• Work to be completed: Nothing in the copy should be a picture; everything else in the listing is to be restated exactly.

• Data shown:
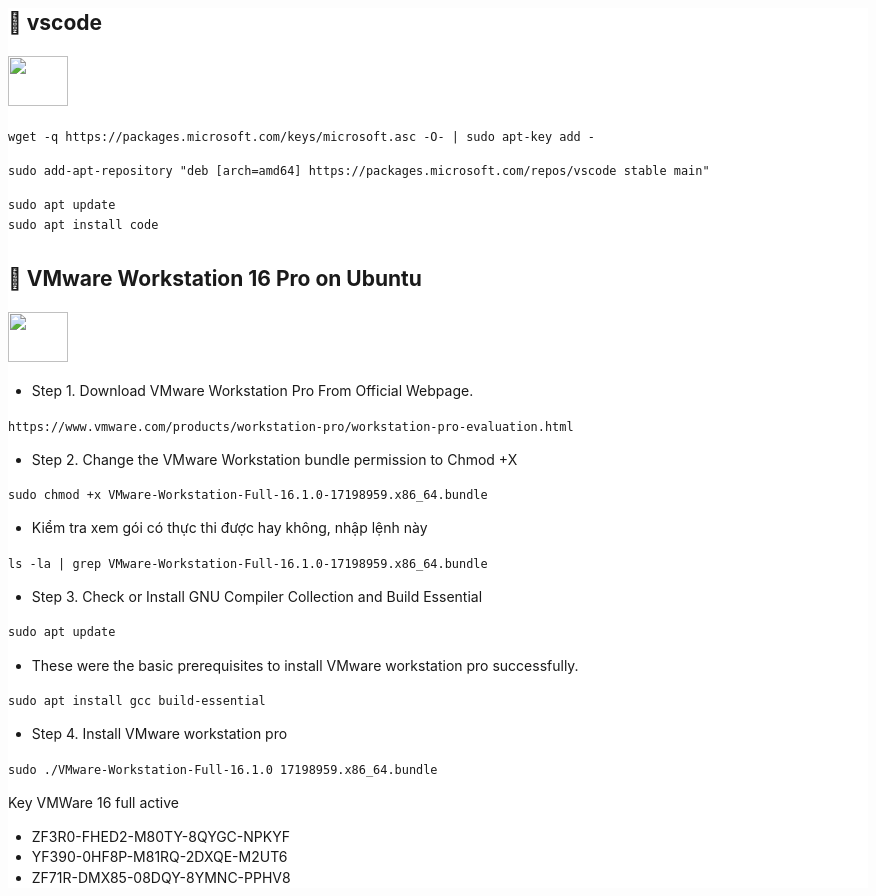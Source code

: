 ## 🚀 vscode

<img   width="60" height="50" src="https://upload.wikimedia.org/wikipedia/commons/thumb/2/2d/Visual_Studio_Code_1.18_icon.svg/1200px-Visual_Studio_Code_1.18_icon.svg.png">

```
wget -q https://packages.microsoft.com/keys/microsoft.asc -O- | sudo apt-key add -
```

```
sudo add-apt-repository "deb [arch=amd64] https://packages.microsoft.com/repos/vscode stable main"
```

```
sudo apt update
sudo apt install code
```

## 👏 VMware Workstation 16 Pro on Ubuntu

<img   width="60" height="50" src="https://upload.wikimedia.org/wikipedia/commons/thumb/5/5a/Vmware_workstation_16_icon.svg/1200px-Vmware_workstation_16_icon.svg.png">

- Step 1. Download VMware Workstation Pro From Official Webpage.

```
https://www.vmware.com/products/workstation-pro/workstation-pro-evaluation.html
```

- Step 2. Change the VMware Workstation bundle permission to Chmod +X

```
sudo chmod +x VMware-Workstation-Full-16.1.0-17198959.x86_64.bundle
```

- Kiểm tra xem gói có thực thi được hay không, nhập lệnh này

```
ls -la | grep VMware-Workstation-Full-16.1.0-17198959.x86_64.bundle
```

- Step 3. Check or Install GNU Compiler Collection and Build Essential

```
sudo apt update
```

- These were the basic prerequisites to install VMware workstation pro successfully.

```
sudo apt install gcc build-essential
```

- Step 4. Install VMware workstation pro

```
sudo ./VMware-Workstation-Full-16.1.0 17198959.x86_64.bundle
```

Key VMWare 16 full active

- ZF3R0-FHED2-M80TY-8QYGC-NPKYF
- YF390-0HF8P-M81RQ-2DXQE-M2UT6
- ZF71R-DMX85-08DQY-8YMNC-PPHV8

• Answer to this exercise:
Source code

: ## 🚀 vscode

<img   width="60" height="50" src="https://upload.wikimedia.org/wikipedia/commons/thumb/2/2d/Visual_Studio_Code_1.18_icon.svg/1200px-Visual_Studio_Code_1.18_icon.svg.png">

```
wget -q https://packages.microsoft.com/keys/microsoft.asc -O- | sudo apt-key add -
```

```
sudo add-apt-repository "deb [arch=amd64] https://packages.microsoft.com/repos/vscode stable main"
```

```
sudo apt update
sudo apt install code
```

## 👏 VMware Workstation 16 Pro on Ubuntu

<img   width="60" height="50" src="https://upload.wikimedia.org/wikipedia/commons/thumb/5/5a/Vmware_workstation_16_icon.svg/1200px-Vmware_workstation_16_icon.svg.png">

- Step 1. Download VMware Workstation Pro From Official Webpage.

```
https://www.vmware.com/products/workstation-pro/workstation-pro-evaluation.html
```

- Step 2. Change the VMware Workstation bundle permission to Chmod +X

```
sudo chmod +x VMware-Workstation-Full-16.1.0-17198959.x86_64.bundle
```

- Kiểm tra xem gói có thực thi được hay không, nhập lệnh này

```
ls -la | grep VMware-Workstation-Full-16.1.0-17198959.x86_64.bundle
```

- Step 3. Check or Install GNU Compiler Collection and Build Essential

```
sudo apt update
```

- These were the basic prerequisites to install VMware workstation pro successfully.

```
sudo apt install gcc build-essential
```

- Step 4. Install VMware workstation pro

```
sudo ./VMware-Workstation-Full-16.1.0 17198959.x86_64.bundle
```

Key VMWare 16 full active

- ZF3R0-FHED2-M80TY-8QYGC-NPKYF
- YF390-0HF8P-M81RQ-2DXQE-M2UT6
- ZF71R-DMX85-08DQY-8YMNC-PPHV8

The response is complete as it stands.